De acordo com pt.wedoany.com-A operadora virtual espanhola Holafly está acelerando sua expansão no mercado brasileiro, considerando este o segundo país mais populoso da América Latina como um dos mercados mais promissores para o crescimento de sua divisão corporativa. A empresa já vendeu mais de 15 milhões de produtos eSIM globalmente, atendendo a mais de 3.000 clientes corporativos.

A Holafly, que já estabeleceu sua base no mercado europeu com serviços de conectividade para viagens internacionais, agora está voltando seu foco estratégico para as Américas. O gerente sênior de parcerias de viagens para as Américas, Fernando Silveira, afirmou que o Brasil é uma aposta significativa tanto em termos de tamanho de mercado quanto de potencial de crescimento, e a empresa está fazendo grandes investimentos no país e planejando lançar campanhas de marketing robustas.
Os serviços da empresa não se limitam a turistas tradicionais, mas focam principalmente na expansão de parcerias com empresas que possuem equipes de viagens internacionais. Atualmente, o México lidera a geração de leads B2B da Holafly nas Américas, seguido de perto pela Colômbia.
O modelo de negócios da Holafly é focado em produtos eSIM, sem vender chips físicos, e o processo de ativação é realizado remotamente. Sua linha de produtos é exclusiva para acesso à internet, sem oferecer serviços de voz ou SMS, utilizando planos de dados ilimitados. A lista de clientes corporativos inclui Bradesco, Porto, Tramontina, Deloitte, Volvo, Nike, Puma, BBVA e Iberia, entre outros.
O principal argumento para atrair clientes corporativos é a redução dos riscos de segurança cibernética para funcionários em viagem. A Holafly acredita que o uso de redes Wi-Fi públicas em aeroportos, hotéis e cafés se tornou um vetor crítico de vulnerabilidade de segurança. O gerente de vendas B2B para as Américas, Alexandre Francato, destacou que este tópico é crucial para o B2B, pois a maioria das grandes empresas é auditada em termos de segurança digital, e é por isso que a Holafly adota um canal de conectividade móvel criptografada que inclui serviços de VPN.
A empresa também tenta se posicionar como uma alternativa aos serviços de roaming internacional oferecidos pelas operadoras móveis tradicionais. Francato afirmou que as grandes operadoras têm deficiências no atendimento e suporte ao cliente na América Latina, enquanto a Holafly consegue responder aos problemas mais rapidamente. Atualmente, a Holafly utiliza a rede da Vivo no Brasil para atender turistas estrangeiros e já firmou acordos comerciais com a Claro e a TIM.
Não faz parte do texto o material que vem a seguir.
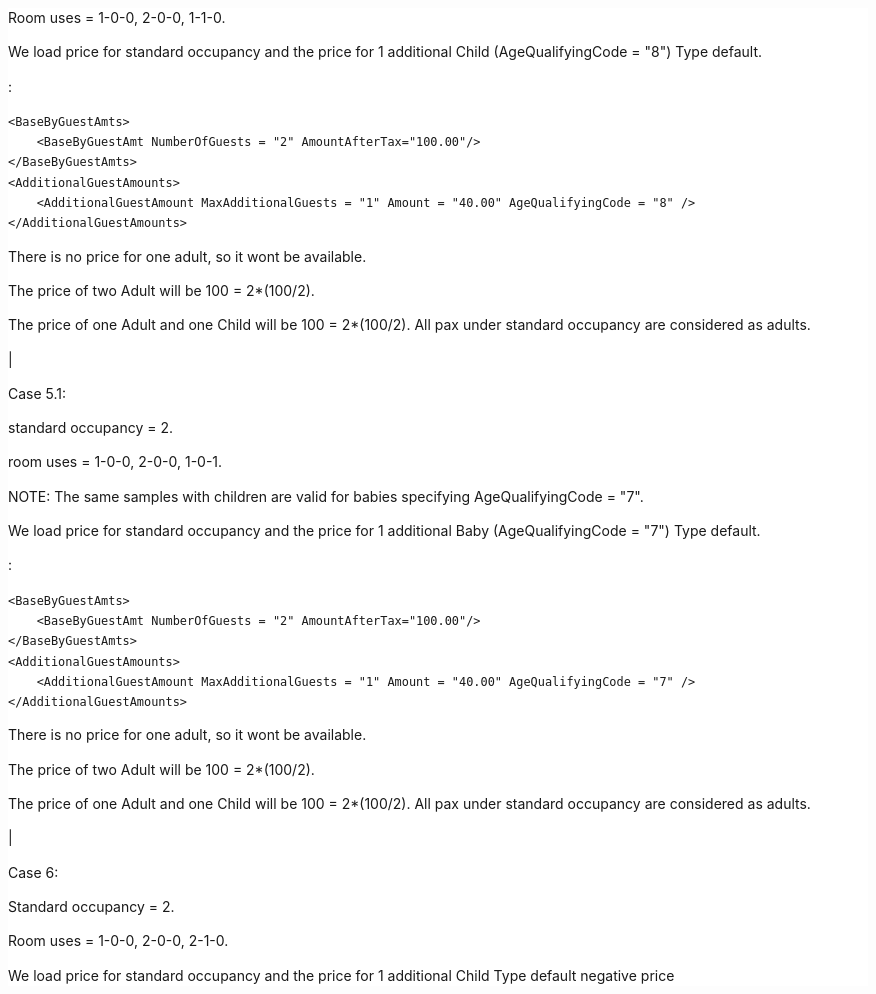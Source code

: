 Room uses = 1-0-0, 2-0-0, 1-1-0.

We load price for standard occupancy and the price for 1 additional
Child (AgeQualifyingCode = "8") Type default.

:

    <BaseByGuestAmts>
        <BaseByGuestAmt NumberOfGuests = "2" AmountAfterTax="100.00"/>
    </BaseByGuestAmts>
    <AdditionalGuestAmounts>
        <AdditionalGuestAmount MaxAdditionalGuests = "1" Amount = "40.00" AgeQualifyingCode = "8" />
    </AdditionalGuestAmounts>

There is no price for one adult, so it wont be available.

The price of two Adult will be 100 = 2\*(100/2).

The price of one Adult and one Child will be 100 = 2\*(100/2). All pax
under standard occupancy are considered as adults.

|

Case 5.1:

standard occupancy = 2.

room uses = 1-0-0, 2-0-0, 1-0-1.

NOTE: The same samples with children are valid for babies specifying
AgeQualifyingCode = "7".

We load price for standard occupancy and the price for 1 additional Baby
(AgeQualifyingCode = "7") Type default.

:

    <BaseByGuestAmts>
        <BaseByGuestAmt NumberOfGuests = "2" AmountAfterTax="100.00"/>
    </BaseByGuestAmts>
    <AdditionalGuestAmounts>
        <AdditionalGuestAmount MaxAdditionalGuests = "1" Amount = "40.00" AgeQualifyingCode = "7" />
    </AdditionalGuestAmounts>

There is no price for one adult, so it wont be available.

The price of two Adult will be 100 = 2\*(100/2).

The price of one Adult and one Child will be 100 = 2\*(100/2). All pax
under standard occupancy are considered as adults.

|

Case 6:

Standard occupancy = 2.

Room uses = 1-0-0, 2-0-0, 2-1-0.

We load price for standard occupancy and the price for 1 additional
Child Type default negative price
A Holafly aposta no mercado brasileiro em um momento em que a adoção da tecnologia eSIM está se expandindo no país. No "Índice Global de eSIM 2026" divulgado pela empresa, o Brasil ficou em 24º lugar entre os 50 países avaliados. Embora seja o primeiro entre os países latino-americanos analisados, esse nível de prontidão para adoção de chips virtuais ainda é inferior ao de países com populações menores, como Estônia, Canadá, Suíça e Finlândia. A pesquisa aponta que os principais obstáculos para a adoção em massa do eSIM no Brasil são os requisitos regulatórios relacionados à ativação remota de chips e ao registro de usuários, incluindo regras de verificação biométrica e identificação de usuários que podem aumentar a complexidade do processo de ativação.